Laneera reflected on this. "But Shaleen, yuh cyaan cut off yuh nose to spite yuh face. Little girls musn' be without dem modda."

Over the days, though, the idea gained increasing appeal in her mind. So, Michel thought he was the only one who could go away? She would show him! She wouldn't stay long; three months would be enough.

And so it was that the following months were taken up with Shaleen and Laneera, on their days off, making dozens of preparations; preparations which took them all over the island. Finally they had only their medicals to complete; these would be mailed to them. Laneera had not told Michael of her applications for either the work programme or a visa; let him find out when he got home.

"Laneeeera!"

"Shaleen, di day yuh drop down dead in the middle of the hill is the next day."

"Girl, wi medical come!"

"It not goin run way! Anybody would tink yuh workin' for the post office, wha' yuh do? Wait fo' the plane?" When the laughter subsided she took the envelope from Shaleen. She gave the contents a perfunctory glance, then a once-over. Oh, Gawd. Sweat poured down her face.

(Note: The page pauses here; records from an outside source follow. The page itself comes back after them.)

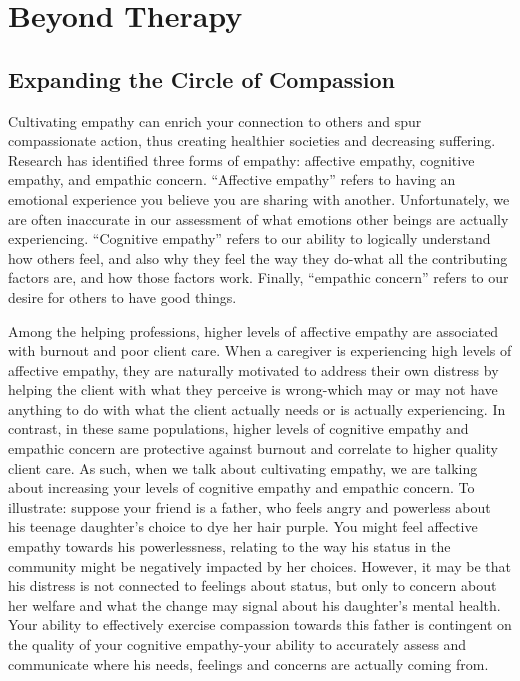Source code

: \documentclass[12pt,letterpaper]{book}
\begin{document}
\chapter{Beyond Therapy}
\section{Expanding the Circle of Compassion}
\label{sec:circle}
Cultivating empathy can enrich your connection to others and spur compassionate action, thus creating healthier societies and decreasing suffering. Research has identified three forms of empathy: affective empathy, cognitive empathy, and empathic concern. “Affective empathy” refers to having an emotional experience you believe you are sharing with another. Unfortunately, we are often inaccurate in our assessment of what emotions other beings are actually experiencing. “Cognitive empathy” refers to our ability to logically understand how others feel, and also why they feel the way they do-what all the contributing factors are, and how those factors work. Finally, “empathic concern” refers to our desire for others to have good things.

Among the helping professions, higher levels of affective empathy are associated with burnout and poor client care. When a caregiver is experiencing high levels of affective empathy, they are naturally motivated to address their own distress by helping the client with what they perceive is wrong-which may or may not have anything to do with what the client actually needs or is actually experiencing. In contrast, in these same populations, higher levels of cognitive empathy and empathic concern are protective against burnout and correlate to higher quality client care. As such, when we talk about cultivating empathy, we are talking about increasing your levels of cognitive empathy and empathic concern. To illustrate: suppose your friend is a father, who feels angry and powerless about his teenage daughter's choice to dye her hair purple. You might feel affective empathy towards his powerlessness, relating to the way his status in the community might be negatively impacted by her choices. However, it may be that his distress is not connected to feelings about status, but only to concern about her welfare and what the change may signal about his daughter's mental health. Your ability to effectively exercise compassion towards this father is contingent on the quality of your cognitive empathy-your ability to accurately assess and communicate where his needs, feelings and concerns are actually coming from.
\end{document}
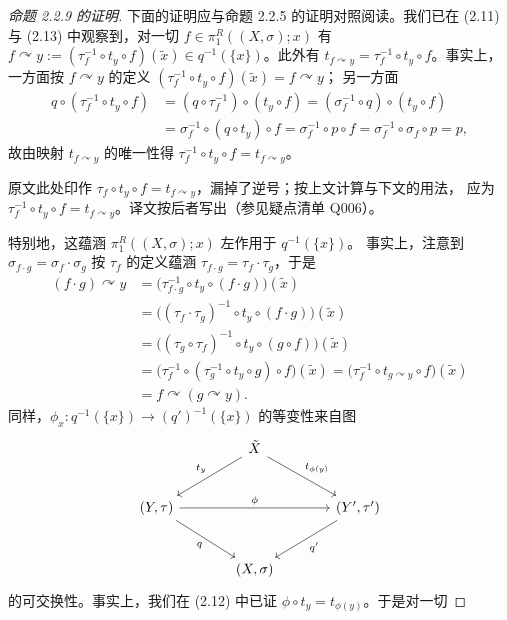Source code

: \begin{proof}[命题 2.2.9 的证明]
下面的证明应与命题 2.2.5 的证明对照阅读。我们已在 (2.11) 与 (2.13) 中观察到，对一切
$f\in\pi^R_1((X,\sigma);x)$ 有
$f\curvearrowright y:=(\tau_f^{-1}\circ t_y\circ f)(\tilde x)\in q^{-1}(\{x\})$。此外有
$t_{f\curvearrowright y}=\tau_f^{-1}\circ t_y\circ f$。事实上，一方面按
$f\curvearrowright y$ 的定义 $(\tau_f^{-1}\circ t_y\circ f)(\tilde x)=f\curvearrowright y$；
另一方面
\[
\begin{aligned}
q\circ(\tau_f^{-1}\circ t_y\circ f)
&=(q\circ\tau_f^{-1})\circ(t_y\circ f)
=(\sigma_f^{-1}\circ q)\circ(t_y\circ f)\\
&=\sigma_f^{-1}\circ(q\circ t_y)\circ f
=\sigma_f^{-1}\circ p\circ f
=\sigma_f^{-1}\circ\sigma_f\circ p=p,
\end{aligned}
\]
故由映射 $t_{f\curvearrowright y}$ 的唯一性得
$\tau_f^{-1}\circ t_y\circ f=t_{f\curvearrowright y}$。\begin{annote}原文此处印作
$\tau_f\circ t_y\circ f=t_{f\curvearrowright y}$，漏掉了逆号；按上文计算与下文的用法，
应为 $\tau_f^{-1}\circ t_y\circ f=t_{f\curvearrowright y}$。译文按后者写出（参见疑点清单
Q006）。\end{annote}特别地，这蕴涵 $\pi^R_1((X,\sigma);x)$ 左作用于 $q^{-1}(\{x\})$。
事实上，注意到 $\sigma_{f\cdot g}=\sigma_f\cdot\sigma_g$ 按 $\tau_f$ 的定义蕴涵
$\tau_{f\cdot g}=\tau_f\cdot\tau_g$，于是
\[
\begin{aligned}
(f\cdot g)\curvearrowright y
&=\bigl(\tau_{f\cdot g}^{-1}\circ t_y\circ(f\cdot g)\bigr)(\tilde x)\\
&=\bigl((\tau_f\cdot\tau_g)^{-1}\circ t_y\circ(f\cdot g)\bigr)(\tilde x)\\
&=\bigl((\tau_g\circ\tau_f)^{-1}\circ t_y\circ(g\circ f)\bigr)(\tilde x)\\
&=\bigl(\tau_f^{-1}\circ(\tau_g^{-1}\circ t_y\circ g)\circ f\bigr)(\tilde x)
=\bigl(\tau_f^{-1}\circ t_{g\curvearrowright y}\circ f\bigr)(\tilde x)\\
&=f\curvearrowright(g\curvearrowright y).
\end{aligned}
\]
同样，$\phi_x:q^{-1}(\{x\})\to(q')^{-1}(\{x\})$ 的等变性来自图
\[
\begin{tikzcd}[column sep=large, row sep=large]
 & \tilde X \arrow[dl, "t_y"'] \arrow[dr, "t_{\phi(y)}"] & \\
 (Y,\tau) \arrow[dr, "q"'] \arrow[rr, "\phi"] & & (Y',\tau') \arrow[dl, "q'"]\\
 & (X,\sigma) &
\end{tikzcd}
\]
的可交换性。事实上，我们在 (2.12) 中已证 $\phi\circ t_y=t_{\phi(y)}$。于是对一切

\end{proof}
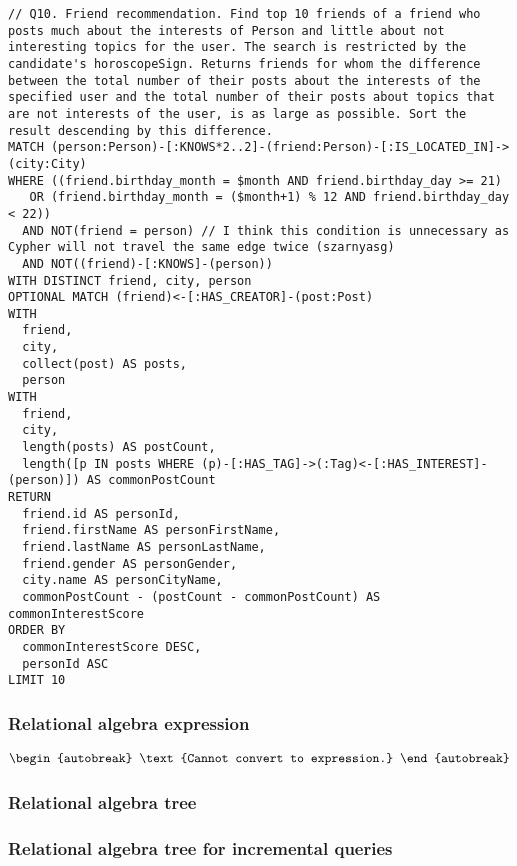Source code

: \begin{lstlisting}
// Q10. Friend recommendation. Find top 10 friends of a friend who posts much about the interests of Person and little about not interesting topics for the user. The search is restricted by the candidate's horoscopeSign. Returns friends for whom the difference between the total number of their posts about the interests of the specified user and the total number of their posts about topics that are not interests of the user, is as large as possible. Sort the result descending by this difference.
MATCH (person:Person)-[:KNOWS*2..2]-(friend:Person)-[:IS_LOCATED_IN]->(city:City)
WHERE ((friend.birthday_month = $month AND friend.birthday_day >= 21)
   OR (friend.birthday_month = ($month+1) % 12 AND friend.birthday_day < 22))
  AND NOT(friend = person) // I think this condition is unnecessary as Cypher will not travel the same edge twice (szarnyasg)
  AND NOT((friend)-[:KNOWS]-(person))
WITH DISTINCT friend, city, person
OPTIONAL MATCH (friend)<-[:HAS_CREATOR]-(post:Post)
WITH
  friend,
  city,
  collect(post) AS posts,
  person
WITH
  friend,
  city,
  length(posts) AS postCount,
  length([p IN posts WHERE (p)-[:HAS_TAG]->(:Tag)<-[:HAS_INTEREST]-(person)]) AS commonPostCount
RETURN
  friend.id AS personId,
  friend.firstName AS personFirstName,
  friend.lastName AS personLastName,
  friend.gender AS personGender,
  city.name AS personCityName,
  commonPostCount - (postCount - commonPostCount) AS commonInterestScore
ORDER BY
  commonInterestScore DESC,
  personId ASC
LIMIT 10
\end{lstlisting}

\subsubsection*{Relational algebra expression}

\begin{align*}
\begin{autobreak}
\text{Cannot convert to expression.}
\end{autobreak}
\end{align*}

\subsubsection*{Relational algebra tree}


\subsubsection*{Relational algebra tree for incremental queries}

"Laneera, is wha' do yuh?" Shaleen took the sheet of paper from Laneera's trembling fingers. She pored rapidly over it once, twice. Then she sat down on a chair.

Laneera, meanwhile, had gone over to the window, her arms wrapped around her waist. What would happen to the girls, who would care for them? Oh, Gawd. Ah could just dead.

The word 'Positive' marched around her head, beating its own drum. She knew she shouldn't have taken him back - just as she'd said she wouldn't.